EXERCISE:
Wherever the word "respective" turns up in a line of the entries, copy that line.

#### DATA FOR THIS TASK ####

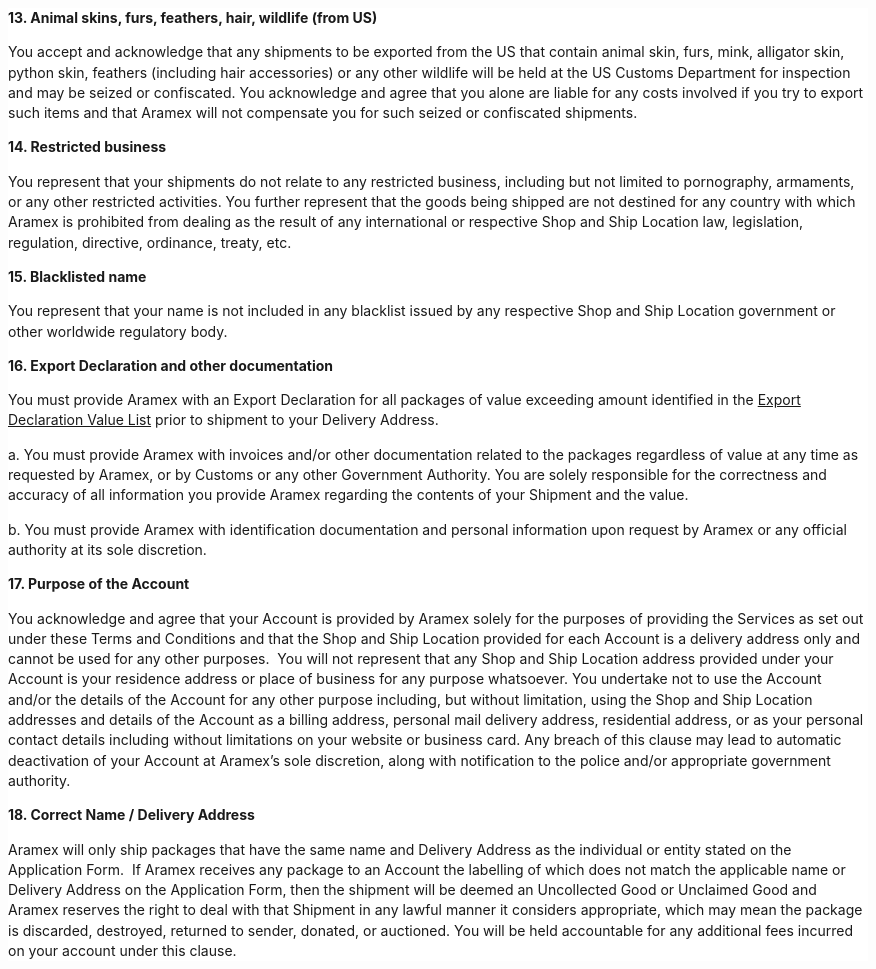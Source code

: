 **13\. Animal skins, furs, feathers, hair, wildlife (from US)**

You accept and acknowledge that any shipments to be exported from the US that contain animal skin, furs, mink, alligator skin, python skin, feathers (including hair accessories) or any other wildlife will be held at the US Customs Department for inspection and may be seized or confiscated. You acknowledge and agree that you alone are liable for any costs involved if you try to export such items and that Aramex will not compensate you for such seized or confiscated shipments.

**14\. Restricted business**

You represent that your shipments do not relate to any restricted business, including but not limited to pornography, armaments, or any other restricted activities. You further represent that the goods being shipped are not destined for any country with which Aramex is prohibited from dealing as the result of any international or respective Shop and Ship Location law, legislation, regulation, directive, ordinance, treaty, etc.

**15\. Blacklisted name**

You represent that your name is not included in any blacklist issued by any respective Shop and Ship Location government or other worldwide regulatory body.

**16\. Export Declaration and other documentation**

You must provide Aramex with an Export Declaration for all packages of value exceeding amount identified in the [Export Declaration Value List](https://new.shopandship.com/faq/export-declaration-value-list) prior to shipment to your Delivery Address.

a. You must provide Aramex with invoices and/or other documentation related to the packages regardless of value at any time as requested by Aramex, or by Customs or any other Government Authority. You are solely responsible for the correctness and accuracy of all information you provide Aramex regarding the contents of your Shipment and the value.

b. You must provide Aramex with identification documentation and personal information upon request by Aramex or any official authority at its sole discretion.

**17\. Purpose of the Account**

You acknowledge and agree that your Account is provided by Aramex solely for the purposes of providing the Services as set out under these Terms and Conditions and that the Shop and Ship Location provided for each Account is a delivery address only and cannot be used for any other purposes.  You will not represent that any Shop and Ship Location address provided under your Account is your residence address or place of business for any purpose whatsoever. You undertake not to use the Account and/or the details of the Account for any other purpose including, but without limitation, using the Shop and Ship Location addresses and details of the Account as a billing address, personal mail delivery address, residential address, or as your personal contact details including without limitations on your website or business card. Any breach of this clause may lead to automatic deactivation of your Account at Aramex’s sole discretion, along with notification to the police and/or appropriate government authority.

**18\. Correct Name / Delivery Address**

Aramex will only ship packages that have the same name and Delivery Address as the individual or entity stated on the Application Form.  If Aramex receives any package to an Account the labelling of which does not match the applicable name or Delivery Address on the Application Form, then the shipment will be deemed an Uncollected Good or Unclaimed Good and Aramex reserves the right to deal with that Shipment in any lawful manner it considers appropriate, which may mean the package is discarded, destroyed, returned to sender, donated, or auctioned. You will be held accountable for any additional fees incurred on your account under this clause.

####

SOLUTION:
You represent that your shipments do not relate to any restricted business, including but not limited to pornography, armaments, or any other restricted activities. You further represent that the goods being shipped are not destined for any country with which Aramex is prohibited from dealing as the result of any international or respective Shop and Ship Location law, legislation, regulation, directive, ordinance, treaty, etc.
You represent that your name is not included in any blacklist issued by any respective Shop and Ship Location government or other worldwide regulatory body.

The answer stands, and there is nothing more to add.